Environmental Extremes

We Visited the Mumbai Neighbourhood so Polluted It's Been Declared Unfit for Human Habitation

Mahul poses a dystopian and disturbing picture of what happens when you’re forced to live amidst extreme pollution. It’s a story that can only end in death, unless residents somehow scrape together the resources to leave.

by Pallavi Pundir; photos by Focusmonk
17 September 2019, 10:57am

From the terrace of one of the seven-storeyed buildings at Eversmile Complex in Mahul, you’re accosted with smoke-billowing factories and refineries in dangerously close proximity. All photos by Focusmonk

This article originally appeared on VICE India.
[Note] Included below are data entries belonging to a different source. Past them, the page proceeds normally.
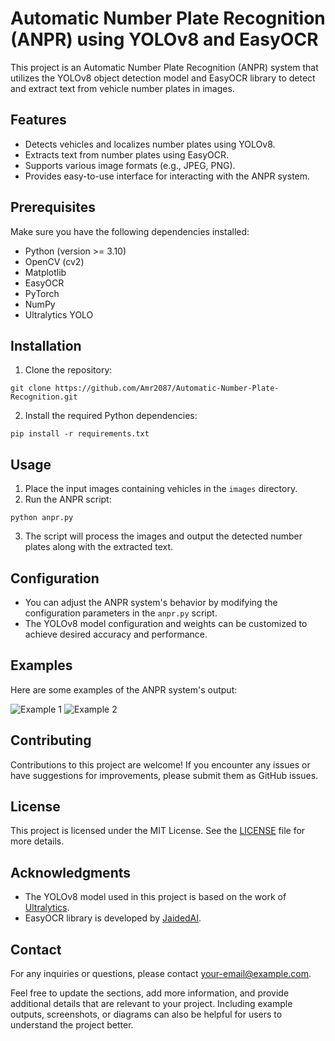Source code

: # Automatic Number Plate Recognition (ANPR) using YOLOv8 and EasyOCR

This project is an Automatic Number Plate Recognition (ANPR) system that utilizes the YOLOv8 object detection model and EasyOCR library to detect and extract text from vehicle number plates in images.

## Features

- Detects vehicles and localizes number plates using YOLOv8.
- Extracts text from number plates using EasyOCR.
- Supports various image formats (e.g., JPEG, PNG).
- Provides easy-to-use interface for interacting with the ANPR system.

## Prerequisites

Make sure you have the following dependencies installed:

- Python (version >= 3.10)
- OpenCV (cv2)
- Matplotlib
- EasyOCR
- PyTorch
- NumPy
- Ultralytics YOLO

## Installation

1. Clone the repository:

```shell
git clone https://github.com/Amr2087/Automatic-Number-Plate-Recognition.git
```

2. Install the required Python dependencies:

```shell
pip install -r requirements.txt
```

## Usage

1. Place the input images containing vehicles in the `images` directory.
2. Run the ANPR script:

```shell
python anpr.py
```

3. The script will process the images and output the detected number plates along with the extracted text.

## Configuration

- You can adjust the ANPR system's behavior by modifying the configuration parameters in the `anpr.py` script.
- The YOLOv8 model configuration and weights can be customized to achieve desired accuracy and performance.

## Examples

Here are some examples of the ANPR system's output:

![Example 1](examples/example1.png)
![Example 2](examples/example2.png)

## Contributing

Contributions to this project are welcome! If you encounter any issues or have suggestions for improvements, please submit them as GitHub issues.

## License

This project is licensed under the MIT License. See the [LICENSE](LICENSE) file for more details.

## Acknowledgments

- The YOLOv8 model used in this project is based on the work of [Ultralytics](https://github.com/ultralytics/yolov8).
- EasyOCR library is developed by [JaidedAI](https://github.com/JaidedAI/EasyOCR).

## Contact

For any inquiries or questions, please contact [your-email@example.com](mailto:your-email@example.com).

Feel free to update the sections, add more information, and provide additional details that are relevant to your project. Including example outputs, screenshots, or diagrams can also be helpful for users to understand the project better.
This article is part of a wider initiative by VICE looking at the state of the environment around the globe. In Asia-Pacific, each VICE office is examining the main concerns from their territory, in an effort to gauge the health of the planet as a whole and to highlight the widespread need for change. For other stories in this series, please check out Environmental Extremes.

Mahul was once a simple fishing village but today, this Mumbai neighbourhood is a dystopian nightmare. The area is home to a foul combination of heavy industries and sewage treatment plants, jammed cheek-by-jowl with residential apartments. And the single worst of these apartments, the ground zero within ground zero, is ironically known as the Eversmile Complex. It’s a sprawling compound of 72 concrete buildings that house an estimated 30,000 people in crumbling, garbage-strewn apartments that leak sewage from the top floors down.

The statistics are alarming. According to the latest Indian Institute of Technology report, about 204 residents suffer skin infections, 129 live with chronic fever and colds, and around 200 have reported loss of wages and jobs. Residents tell us that since July 29 this year itself, nine people have died of diseases. The total number of deaths till now is yet to be determined but reports last year quote activists citing over 100 deaths since 2017. As we walk around, some residents gather outside a vacant room of a young boy, who recently moved here, fell sick, and then ultimately killed himself.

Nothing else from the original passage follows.